__Problem__: Whenever a line in the records below contains "dari", pick it out.

Segment Open

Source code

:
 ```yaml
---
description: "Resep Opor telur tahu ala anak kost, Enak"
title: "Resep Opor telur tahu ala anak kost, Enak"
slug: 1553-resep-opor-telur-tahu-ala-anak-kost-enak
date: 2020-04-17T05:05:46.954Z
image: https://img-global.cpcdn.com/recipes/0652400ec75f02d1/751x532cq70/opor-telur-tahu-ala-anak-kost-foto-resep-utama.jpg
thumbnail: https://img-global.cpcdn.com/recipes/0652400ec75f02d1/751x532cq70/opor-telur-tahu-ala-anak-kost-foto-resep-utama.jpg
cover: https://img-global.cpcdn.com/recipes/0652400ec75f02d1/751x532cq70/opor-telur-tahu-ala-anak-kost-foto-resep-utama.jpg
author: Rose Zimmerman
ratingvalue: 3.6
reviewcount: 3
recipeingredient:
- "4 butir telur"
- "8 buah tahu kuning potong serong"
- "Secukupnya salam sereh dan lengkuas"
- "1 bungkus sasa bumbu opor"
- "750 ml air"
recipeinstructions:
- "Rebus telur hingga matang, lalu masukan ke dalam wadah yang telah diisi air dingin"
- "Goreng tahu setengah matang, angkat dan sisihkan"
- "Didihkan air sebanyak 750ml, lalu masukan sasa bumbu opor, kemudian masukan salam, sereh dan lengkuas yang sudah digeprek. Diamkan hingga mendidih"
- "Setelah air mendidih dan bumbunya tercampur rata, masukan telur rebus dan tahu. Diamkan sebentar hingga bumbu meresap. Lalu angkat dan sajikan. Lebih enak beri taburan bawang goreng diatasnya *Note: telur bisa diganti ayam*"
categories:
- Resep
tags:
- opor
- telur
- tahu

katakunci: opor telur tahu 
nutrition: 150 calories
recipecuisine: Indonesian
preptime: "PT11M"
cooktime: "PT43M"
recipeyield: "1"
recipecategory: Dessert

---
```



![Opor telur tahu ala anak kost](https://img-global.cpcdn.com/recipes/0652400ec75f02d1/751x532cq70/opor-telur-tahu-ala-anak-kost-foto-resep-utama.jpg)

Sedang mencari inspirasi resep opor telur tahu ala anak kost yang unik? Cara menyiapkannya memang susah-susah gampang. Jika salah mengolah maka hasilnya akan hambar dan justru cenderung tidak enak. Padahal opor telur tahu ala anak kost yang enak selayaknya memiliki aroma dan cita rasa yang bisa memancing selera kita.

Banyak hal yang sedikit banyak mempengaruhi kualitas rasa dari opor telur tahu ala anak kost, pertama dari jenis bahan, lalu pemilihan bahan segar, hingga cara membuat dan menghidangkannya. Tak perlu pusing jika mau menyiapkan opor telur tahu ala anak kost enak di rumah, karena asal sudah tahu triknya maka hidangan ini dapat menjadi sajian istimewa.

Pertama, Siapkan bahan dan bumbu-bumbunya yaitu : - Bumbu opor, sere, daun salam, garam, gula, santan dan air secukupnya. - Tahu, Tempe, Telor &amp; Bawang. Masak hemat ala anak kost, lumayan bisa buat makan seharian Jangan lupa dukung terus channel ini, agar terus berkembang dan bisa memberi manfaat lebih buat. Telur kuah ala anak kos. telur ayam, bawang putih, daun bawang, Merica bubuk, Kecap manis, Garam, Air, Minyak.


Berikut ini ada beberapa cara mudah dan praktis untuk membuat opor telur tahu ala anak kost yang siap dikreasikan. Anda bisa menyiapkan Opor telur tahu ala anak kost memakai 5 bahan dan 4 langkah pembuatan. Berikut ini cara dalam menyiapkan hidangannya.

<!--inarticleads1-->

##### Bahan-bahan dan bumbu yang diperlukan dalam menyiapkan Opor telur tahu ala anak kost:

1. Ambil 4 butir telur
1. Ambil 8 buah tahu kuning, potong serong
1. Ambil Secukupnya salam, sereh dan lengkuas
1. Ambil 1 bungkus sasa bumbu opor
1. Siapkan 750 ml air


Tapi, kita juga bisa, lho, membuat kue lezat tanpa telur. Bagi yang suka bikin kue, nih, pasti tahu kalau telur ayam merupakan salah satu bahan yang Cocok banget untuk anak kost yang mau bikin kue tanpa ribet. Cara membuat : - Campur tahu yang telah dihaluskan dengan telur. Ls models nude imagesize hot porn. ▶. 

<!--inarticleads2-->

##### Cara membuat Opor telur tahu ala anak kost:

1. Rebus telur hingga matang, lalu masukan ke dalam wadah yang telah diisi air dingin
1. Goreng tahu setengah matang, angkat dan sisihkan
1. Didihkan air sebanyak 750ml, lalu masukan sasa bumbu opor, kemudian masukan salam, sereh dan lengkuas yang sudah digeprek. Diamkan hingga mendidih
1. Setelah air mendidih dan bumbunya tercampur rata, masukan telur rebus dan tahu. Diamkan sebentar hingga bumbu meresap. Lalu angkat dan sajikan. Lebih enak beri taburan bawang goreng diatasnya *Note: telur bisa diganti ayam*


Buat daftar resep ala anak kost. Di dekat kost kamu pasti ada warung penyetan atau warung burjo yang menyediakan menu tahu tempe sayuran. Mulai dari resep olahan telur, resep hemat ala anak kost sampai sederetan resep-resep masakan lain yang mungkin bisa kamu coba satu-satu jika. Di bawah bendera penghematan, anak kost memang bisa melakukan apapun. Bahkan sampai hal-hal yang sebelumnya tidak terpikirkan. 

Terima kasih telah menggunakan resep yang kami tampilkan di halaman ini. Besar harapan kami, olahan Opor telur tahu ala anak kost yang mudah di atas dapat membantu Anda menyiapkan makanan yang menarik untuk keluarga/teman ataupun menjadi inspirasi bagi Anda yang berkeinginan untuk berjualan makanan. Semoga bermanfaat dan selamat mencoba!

Segment Closed

__Final answer__:
Banyak hal yang sedikit banyak mempengaruhi kualitas rasa dari opor telur tahu ala anak kost, pertama dari jenis bahan, lalu pemilihan bahan segar, hingga cara membuat dan menghidangkannya. Tak perlu pusing jika mau menyiapkan opor telur tahu ala anak kost enak di rumah, karena asal sudah tahu triknya maka hidangan ini dapat menjadi sajian istimewa.
Buat daftar resep ala anak kost. Di dekat kost kamu pasti ada warung penyetan atau warung burjo yang menyediakan menu tahu tempe sayuran. Mulai dari resep olahan telur, resep hemat ala anak kost sampai sederetan resep-resep masakan lain yang mungkin bisa kamu coba satu-satu jika. Di bawah bendera penghematan, anak kost memang bisa melakukan apapun. Bahkan sampai hal-hal yang sebelumnya tidak terpikirkan. 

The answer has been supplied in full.